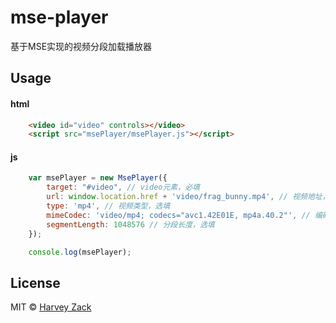 # mse-player
基于MSE实现的视频分段加载播放器

## Usage

#### html
```html
    <video id="video" controls></video>
    <script src="msePlayer/msePlayer.js"></script>
```

#### js
```js
    var msePlayer = new MsePlayer({
        target: "#video", // video元素，必填
        url: window.location.href + 'video/frag_bunny.mp4', // 视频地址，必填
        type: 'mp4', // 视频类型，选填
        mimeCodec: 'video/mp4; codecs="avc1.42E01E, mp4a.40.2"', // 编码解码器，选填
        segmentLength: 1048576 // 分段长度，选填
    });

    console.log(msePlayer);
```

## License

MIT © [Harvey Zack](https://www.zhw-island.com/)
_____
Only a number is expected in response: how many lines of the records above include the word "video".

Exercise output>
4